Decided on November 27, 2013
County Court, Clinton County

The People of the State of New York,

against

Jeremy J. Hardy, Defendant.



60-I-13175



Andrew J. Wylie, Esq., Clinton County District Attorney, (Douglas G. Collyer, Esq., of counsel), Plattsburgh, New York.

O'Connell and Aronowitz, P.C. (Dean C. Schneller, Esq., Plattsburgh, New York, for the defendant.

Richard B. Meyer, J.



Application by the People for leave to resubmit to a grand jury a charge which was previously dismissed for insufficient evidence (CPL §210.20[4]).
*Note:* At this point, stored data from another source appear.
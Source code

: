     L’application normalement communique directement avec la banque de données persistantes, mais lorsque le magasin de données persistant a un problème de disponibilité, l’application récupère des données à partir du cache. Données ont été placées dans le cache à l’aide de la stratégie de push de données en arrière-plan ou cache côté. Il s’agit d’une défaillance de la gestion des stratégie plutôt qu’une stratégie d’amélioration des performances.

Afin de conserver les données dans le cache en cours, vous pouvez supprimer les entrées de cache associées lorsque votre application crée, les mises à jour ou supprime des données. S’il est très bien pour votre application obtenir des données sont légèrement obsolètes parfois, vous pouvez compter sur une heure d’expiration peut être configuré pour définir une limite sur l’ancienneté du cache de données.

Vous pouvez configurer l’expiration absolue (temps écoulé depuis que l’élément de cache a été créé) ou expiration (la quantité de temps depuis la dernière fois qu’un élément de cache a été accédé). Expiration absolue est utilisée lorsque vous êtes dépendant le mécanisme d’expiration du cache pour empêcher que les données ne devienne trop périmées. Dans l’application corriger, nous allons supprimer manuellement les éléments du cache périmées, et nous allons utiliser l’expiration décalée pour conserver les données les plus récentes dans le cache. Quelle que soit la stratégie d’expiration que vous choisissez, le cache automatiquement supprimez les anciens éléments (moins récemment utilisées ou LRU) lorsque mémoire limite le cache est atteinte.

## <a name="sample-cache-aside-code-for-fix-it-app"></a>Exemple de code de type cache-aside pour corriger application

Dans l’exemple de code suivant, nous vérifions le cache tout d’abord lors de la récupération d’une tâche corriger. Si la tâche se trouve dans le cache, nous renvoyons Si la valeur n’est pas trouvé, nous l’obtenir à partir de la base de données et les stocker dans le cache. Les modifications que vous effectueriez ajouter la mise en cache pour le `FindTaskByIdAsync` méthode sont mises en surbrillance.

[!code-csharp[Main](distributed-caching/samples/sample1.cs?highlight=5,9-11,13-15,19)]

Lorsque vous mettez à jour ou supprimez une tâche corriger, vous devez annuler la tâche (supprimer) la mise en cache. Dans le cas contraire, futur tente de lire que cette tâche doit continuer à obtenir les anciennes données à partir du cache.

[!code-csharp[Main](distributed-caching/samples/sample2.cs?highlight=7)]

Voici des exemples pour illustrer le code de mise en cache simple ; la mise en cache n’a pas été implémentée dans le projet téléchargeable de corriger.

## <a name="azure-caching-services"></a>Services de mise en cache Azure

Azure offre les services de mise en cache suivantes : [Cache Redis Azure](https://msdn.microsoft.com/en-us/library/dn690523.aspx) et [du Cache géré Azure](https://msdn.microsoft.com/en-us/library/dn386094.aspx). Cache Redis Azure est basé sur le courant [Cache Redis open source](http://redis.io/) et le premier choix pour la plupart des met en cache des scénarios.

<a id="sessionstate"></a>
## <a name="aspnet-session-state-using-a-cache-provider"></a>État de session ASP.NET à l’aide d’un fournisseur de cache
The defendant was previously charged by indictment with the crime of criminal possession of marijuana in the second degree (Penal Law §221.25), a class D felony, based upon a search of apartment B at 118 Bridge Street in the city of Plattsburgh, Clinton County, conducted on May 24, 2013. The indictment was dismissed by this Court (see People v. Hardy, ___ Misc 3d ___, ___ N.Y.S.2d ___ [2013 WL 5763213, 1, 2013 NY Slip Op. 23362]), because the evidence before the grand jury was legally insufficient to support each and every element of the crime. Specifically, the evidence was insufficient to establish that the defendant knowingly possessed more than sixteen ounces of a substance containing marijuana based upon "constructive possession" (see, Penal Law § 10.00 [8]; People v. Francis, 79 NY2d 925, 582 N.Y.S.2d 982, 591 N.E.2d 1168; People v. Manini, 79 NY2d 561, 573, 584 N.Y.S.2d 282, 288-289, 594 N.E.2d 563, 569-570 [1992]; People v. Pearson, 75 NY2d 1001, 557 N.Y.S.2d 269, 556 N.E.2d 1076; People v. Torres, 68 NY2d 677, 678-679, 505 N.Y.S.2d 595, 596, 496 N.E.2d 684, 685 [1986]). No admissible evidence was presented to the grand jury establishing, inter alia, that the defendant was the lessee of the apartment, resided there, maintained any personal clothing or effects there, or that he was regularly observed coming and going from those premises.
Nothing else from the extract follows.